Los Lobos leaped into the national spotlight in 1987, when their cover of "La Bamba" became a No. 1 hit. But what looked like an overnight achievement to the band's new fans was actually a way station in a long musical journey that began in East Los Angeles in 1973 and is still going strong. Across four decades, Los Lobos (Cesar Rosas, Conrad Lozano, David Hidalgo, Louie Pérez, and Steve Berlin) have ranged through virtually the entire breadth of American vernacular music, from rockabilly to primal punk rock, R&B to country and folk, Mexican son jarocho to Tex-Mex conjunto and Latin American cumbia. Their sui generis sound has sold millions of albums and won acclaim from fans and critics alike, including three Grammy Awards.
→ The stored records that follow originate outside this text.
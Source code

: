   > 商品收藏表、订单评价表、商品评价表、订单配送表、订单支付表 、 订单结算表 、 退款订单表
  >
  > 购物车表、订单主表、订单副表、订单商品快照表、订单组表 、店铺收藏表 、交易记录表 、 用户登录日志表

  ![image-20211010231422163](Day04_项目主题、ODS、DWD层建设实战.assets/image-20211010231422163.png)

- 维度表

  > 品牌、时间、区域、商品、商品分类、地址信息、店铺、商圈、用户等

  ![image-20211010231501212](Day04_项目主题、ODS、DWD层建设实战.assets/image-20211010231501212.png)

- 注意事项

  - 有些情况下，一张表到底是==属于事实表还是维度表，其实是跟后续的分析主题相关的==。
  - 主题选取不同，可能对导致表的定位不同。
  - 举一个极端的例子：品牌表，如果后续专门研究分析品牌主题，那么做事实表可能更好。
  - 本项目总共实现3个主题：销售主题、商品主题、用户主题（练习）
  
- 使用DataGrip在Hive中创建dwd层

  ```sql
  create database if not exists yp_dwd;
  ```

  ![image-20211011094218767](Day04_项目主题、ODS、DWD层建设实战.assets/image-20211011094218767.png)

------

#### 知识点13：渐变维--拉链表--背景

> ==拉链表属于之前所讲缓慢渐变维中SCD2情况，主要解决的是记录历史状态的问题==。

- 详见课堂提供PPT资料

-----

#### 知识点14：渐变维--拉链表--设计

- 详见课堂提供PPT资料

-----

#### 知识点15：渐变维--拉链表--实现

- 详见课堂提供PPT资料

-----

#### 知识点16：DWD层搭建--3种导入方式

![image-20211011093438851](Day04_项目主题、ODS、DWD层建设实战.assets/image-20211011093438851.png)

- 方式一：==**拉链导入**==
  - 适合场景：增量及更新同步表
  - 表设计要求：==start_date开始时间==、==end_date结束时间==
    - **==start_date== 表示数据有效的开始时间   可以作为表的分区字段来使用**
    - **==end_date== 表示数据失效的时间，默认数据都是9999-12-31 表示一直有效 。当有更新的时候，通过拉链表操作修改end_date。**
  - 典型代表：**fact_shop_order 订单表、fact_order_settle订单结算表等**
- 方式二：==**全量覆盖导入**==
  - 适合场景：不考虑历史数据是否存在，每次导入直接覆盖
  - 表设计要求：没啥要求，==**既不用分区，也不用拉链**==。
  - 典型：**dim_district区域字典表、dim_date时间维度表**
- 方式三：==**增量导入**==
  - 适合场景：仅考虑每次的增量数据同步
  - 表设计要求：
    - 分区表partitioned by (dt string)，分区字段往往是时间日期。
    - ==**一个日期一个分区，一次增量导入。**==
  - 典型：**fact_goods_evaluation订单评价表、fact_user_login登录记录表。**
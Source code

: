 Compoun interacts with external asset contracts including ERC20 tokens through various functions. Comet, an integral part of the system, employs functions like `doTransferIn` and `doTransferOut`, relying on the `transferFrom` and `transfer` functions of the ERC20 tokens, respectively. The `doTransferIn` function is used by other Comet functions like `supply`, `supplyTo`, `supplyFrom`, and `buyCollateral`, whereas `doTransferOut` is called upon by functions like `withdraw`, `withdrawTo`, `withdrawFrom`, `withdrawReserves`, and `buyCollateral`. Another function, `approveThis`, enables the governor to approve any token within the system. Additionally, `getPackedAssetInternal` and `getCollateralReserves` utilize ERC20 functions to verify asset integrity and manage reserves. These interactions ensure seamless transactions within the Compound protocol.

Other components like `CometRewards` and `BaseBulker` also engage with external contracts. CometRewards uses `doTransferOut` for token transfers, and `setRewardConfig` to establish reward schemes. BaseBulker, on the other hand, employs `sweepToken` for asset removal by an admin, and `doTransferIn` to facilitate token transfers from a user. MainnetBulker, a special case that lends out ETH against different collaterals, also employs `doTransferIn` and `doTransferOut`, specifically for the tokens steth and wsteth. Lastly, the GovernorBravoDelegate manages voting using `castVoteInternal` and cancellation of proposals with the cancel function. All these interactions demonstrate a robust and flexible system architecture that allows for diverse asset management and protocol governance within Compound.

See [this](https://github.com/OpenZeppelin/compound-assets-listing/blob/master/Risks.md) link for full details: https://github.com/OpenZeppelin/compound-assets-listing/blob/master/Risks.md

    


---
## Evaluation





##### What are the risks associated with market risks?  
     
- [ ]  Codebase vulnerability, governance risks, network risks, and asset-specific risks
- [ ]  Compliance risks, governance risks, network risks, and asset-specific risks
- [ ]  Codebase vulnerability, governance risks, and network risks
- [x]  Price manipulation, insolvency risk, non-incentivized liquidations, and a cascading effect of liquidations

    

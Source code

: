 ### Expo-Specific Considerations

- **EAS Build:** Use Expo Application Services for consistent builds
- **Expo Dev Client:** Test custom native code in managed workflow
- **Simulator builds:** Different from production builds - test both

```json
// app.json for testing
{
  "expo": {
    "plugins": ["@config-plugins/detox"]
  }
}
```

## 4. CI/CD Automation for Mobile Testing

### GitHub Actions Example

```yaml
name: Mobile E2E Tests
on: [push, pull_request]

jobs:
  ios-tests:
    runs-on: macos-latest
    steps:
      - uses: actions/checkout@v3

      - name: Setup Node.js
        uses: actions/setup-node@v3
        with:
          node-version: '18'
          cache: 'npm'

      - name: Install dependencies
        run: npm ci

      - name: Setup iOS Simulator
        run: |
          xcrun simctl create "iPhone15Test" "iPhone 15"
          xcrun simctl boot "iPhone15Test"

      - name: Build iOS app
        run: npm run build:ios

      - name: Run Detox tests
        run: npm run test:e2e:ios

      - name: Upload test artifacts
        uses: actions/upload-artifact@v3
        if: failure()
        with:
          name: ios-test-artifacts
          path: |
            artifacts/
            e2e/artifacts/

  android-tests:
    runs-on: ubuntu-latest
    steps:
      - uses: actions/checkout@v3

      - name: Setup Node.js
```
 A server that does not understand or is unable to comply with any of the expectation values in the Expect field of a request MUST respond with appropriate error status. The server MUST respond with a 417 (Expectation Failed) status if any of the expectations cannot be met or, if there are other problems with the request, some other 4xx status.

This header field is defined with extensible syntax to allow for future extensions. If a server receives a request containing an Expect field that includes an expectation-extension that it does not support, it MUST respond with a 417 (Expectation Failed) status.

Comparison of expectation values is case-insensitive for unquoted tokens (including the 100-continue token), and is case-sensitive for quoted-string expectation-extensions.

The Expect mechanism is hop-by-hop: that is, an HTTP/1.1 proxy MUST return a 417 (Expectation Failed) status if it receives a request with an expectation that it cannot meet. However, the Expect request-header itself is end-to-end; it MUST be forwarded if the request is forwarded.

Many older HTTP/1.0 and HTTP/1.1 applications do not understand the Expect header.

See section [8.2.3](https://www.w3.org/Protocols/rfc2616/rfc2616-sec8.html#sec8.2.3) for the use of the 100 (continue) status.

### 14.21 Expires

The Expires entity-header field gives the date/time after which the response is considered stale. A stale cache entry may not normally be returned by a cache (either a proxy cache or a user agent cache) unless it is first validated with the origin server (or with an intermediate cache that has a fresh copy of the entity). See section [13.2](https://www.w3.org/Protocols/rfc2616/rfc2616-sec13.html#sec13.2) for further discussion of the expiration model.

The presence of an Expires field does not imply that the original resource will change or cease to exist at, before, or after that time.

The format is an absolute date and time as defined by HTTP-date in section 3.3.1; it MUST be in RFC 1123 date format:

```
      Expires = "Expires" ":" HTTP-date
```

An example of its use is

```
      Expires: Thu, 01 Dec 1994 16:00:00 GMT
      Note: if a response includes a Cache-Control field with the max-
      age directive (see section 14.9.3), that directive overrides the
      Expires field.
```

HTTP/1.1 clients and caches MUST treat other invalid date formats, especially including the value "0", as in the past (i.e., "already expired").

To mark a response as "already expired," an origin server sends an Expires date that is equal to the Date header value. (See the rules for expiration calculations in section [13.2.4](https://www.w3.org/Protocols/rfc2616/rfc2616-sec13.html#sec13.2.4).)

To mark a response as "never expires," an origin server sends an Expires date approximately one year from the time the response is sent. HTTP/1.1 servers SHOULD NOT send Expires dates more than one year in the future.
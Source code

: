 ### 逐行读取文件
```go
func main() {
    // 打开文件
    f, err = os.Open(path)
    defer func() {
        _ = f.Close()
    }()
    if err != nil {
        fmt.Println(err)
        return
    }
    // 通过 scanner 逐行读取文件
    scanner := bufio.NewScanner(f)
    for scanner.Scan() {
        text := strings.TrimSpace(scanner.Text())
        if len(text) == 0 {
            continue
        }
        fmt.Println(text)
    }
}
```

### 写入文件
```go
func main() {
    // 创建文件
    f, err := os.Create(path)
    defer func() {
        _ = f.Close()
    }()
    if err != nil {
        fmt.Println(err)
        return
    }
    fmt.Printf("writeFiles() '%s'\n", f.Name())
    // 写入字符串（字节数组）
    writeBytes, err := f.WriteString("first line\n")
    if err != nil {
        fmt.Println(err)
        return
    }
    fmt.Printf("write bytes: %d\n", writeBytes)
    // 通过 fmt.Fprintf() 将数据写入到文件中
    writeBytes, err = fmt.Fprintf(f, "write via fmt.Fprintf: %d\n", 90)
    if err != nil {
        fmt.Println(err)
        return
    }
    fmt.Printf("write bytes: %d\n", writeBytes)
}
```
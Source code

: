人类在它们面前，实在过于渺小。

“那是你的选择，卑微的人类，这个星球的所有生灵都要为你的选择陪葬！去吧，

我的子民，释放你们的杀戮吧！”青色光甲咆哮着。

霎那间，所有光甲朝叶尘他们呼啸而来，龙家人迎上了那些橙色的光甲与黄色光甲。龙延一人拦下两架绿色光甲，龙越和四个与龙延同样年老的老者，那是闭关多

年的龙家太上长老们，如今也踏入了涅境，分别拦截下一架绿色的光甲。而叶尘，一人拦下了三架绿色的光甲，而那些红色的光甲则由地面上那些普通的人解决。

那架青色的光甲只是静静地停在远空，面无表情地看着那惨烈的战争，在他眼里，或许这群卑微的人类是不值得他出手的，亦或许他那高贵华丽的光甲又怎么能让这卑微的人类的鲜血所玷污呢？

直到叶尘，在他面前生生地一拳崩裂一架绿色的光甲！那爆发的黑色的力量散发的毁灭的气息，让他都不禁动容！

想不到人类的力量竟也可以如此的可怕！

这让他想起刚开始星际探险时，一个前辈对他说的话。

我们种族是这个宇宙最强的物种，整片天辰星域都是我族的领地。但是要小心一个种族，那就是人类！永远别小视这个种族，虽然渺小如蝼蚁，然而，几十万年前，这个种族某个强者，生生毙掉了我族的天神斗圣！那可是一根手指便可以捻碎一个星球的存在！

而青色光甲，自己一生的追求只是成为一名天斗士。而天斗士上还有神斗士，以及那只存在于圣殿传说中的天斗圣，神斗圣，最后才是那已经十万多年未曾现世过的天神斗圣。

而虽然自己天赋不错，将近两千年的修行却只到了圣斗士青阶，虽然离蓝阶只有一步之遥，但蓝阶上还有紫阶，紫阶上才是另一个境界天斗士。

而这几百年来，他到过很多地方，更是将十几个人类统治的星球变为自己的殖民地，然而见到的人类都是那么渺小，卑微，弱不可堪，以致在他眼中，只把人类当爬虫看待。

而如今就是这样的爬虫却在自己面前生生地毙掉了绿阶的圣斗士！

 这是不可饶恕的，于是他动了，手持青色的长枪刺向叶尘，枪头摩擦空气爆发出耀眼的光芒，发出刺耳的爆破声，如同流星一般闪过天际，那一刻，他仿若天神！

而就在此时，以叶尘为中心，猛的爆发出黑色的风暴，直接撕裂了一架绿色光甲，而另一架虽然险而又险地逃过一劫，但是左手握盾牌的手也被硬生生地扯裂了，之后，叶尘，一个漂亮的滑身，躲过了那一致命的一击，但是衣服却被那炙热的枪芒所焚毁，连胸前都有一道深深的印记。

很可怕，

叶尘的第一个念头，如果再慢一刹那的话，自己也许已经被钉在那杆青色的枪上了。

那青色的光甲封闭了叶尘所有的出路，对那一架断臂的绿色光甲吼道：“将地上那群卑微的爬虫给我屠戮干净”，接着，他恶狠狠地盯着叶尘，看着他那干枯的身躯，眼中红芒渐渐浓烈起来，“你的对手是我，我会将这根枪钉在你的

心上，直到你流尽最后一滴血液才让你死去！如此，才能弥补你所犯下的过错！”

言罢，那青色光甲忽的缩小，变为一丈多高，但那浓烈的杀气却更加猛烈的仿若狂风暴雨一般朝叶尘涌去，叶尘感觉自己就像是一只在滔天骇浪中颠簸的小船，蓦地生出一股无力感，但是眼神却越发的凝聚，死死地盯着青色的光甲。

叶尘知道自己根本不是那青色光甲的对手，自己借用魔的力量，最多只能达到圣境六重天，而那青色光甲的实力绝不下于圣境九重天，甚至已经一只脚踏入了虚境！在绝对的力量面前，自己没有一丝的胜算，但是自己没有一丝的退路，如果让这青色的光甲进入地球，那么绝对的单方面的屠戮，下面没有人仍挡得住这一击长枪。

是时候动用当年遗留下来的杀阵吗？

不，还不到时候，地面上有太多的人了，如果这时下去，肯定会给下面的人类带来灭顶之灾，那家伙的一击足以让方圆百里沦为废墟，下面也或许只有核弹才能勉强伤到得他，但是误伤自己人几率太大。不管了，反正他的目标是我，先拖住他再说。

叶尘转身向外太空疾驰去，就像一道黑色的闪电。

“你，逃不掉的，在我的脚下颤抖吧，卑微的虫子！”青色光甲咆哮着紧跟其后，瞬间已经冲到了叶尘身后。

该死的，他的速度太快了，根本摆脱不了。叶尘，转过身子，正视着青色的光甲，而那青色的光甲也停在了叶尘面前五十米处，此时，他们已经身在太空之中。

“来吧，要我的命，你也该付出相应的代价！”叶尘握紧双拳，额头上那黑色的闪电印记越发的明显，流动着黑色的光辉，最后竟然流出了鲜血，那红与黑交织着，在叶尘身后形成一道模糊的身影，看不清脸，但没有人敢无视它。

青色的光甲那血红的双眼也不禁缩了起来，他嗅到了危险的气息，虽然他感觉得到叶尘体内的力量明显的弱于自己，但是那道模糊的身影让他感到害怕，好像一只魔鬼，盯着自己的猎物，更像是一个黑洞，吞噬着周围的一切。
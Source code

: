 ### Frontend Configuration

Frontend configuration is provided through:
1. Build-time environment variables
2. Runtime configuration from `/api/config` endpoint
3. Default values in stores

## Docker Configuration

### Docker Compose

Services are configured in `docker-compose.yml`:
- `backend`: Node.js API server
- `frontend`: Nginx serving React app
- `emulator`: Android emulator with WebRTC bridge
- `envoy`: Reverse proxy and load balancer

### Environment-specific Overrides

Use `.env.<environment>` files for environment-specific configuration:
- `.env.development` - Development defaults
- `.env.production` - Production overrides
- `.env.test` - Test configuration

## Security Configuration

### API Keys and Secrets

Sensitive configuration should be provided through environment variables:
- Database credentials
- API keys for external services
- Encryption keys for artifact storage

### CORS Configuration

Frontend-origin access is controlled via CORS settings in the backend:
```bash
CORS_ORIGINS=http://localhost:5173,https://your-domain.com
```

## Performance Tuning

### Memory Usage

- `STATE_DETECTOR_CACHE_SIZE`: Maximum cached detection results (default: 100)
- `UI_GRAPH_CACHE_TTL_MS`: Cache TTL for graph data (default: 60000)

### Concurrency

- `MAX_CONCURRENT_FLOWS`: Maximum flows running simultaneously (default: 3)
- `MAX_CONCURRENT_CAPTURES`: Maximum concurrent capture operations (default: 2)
Los Lobos, the first book on this unique band, traces the entire arc of the band's career. Music journalist Chris Morris draws on new interviews with Los Lobos members and their principal collaborators, as well as his own reporting since the early 1980s, to recount the evolution of Los Lobos's music. He describes the creation of every album, lingering over highlights such as How Will the Wolf Survive?, La Pistola y El Corazon, and Kiko, while following the band's trajectory from playing Mexican folk music at weddings and dances in East L.A. to international stardom and major-label success, as well as their independent work in the new millennium. Giving one of the longest-lived and most-honored American rock bands its due, Los Lobos celebrates the expansive reach and creative experimentalism that few other bands can match.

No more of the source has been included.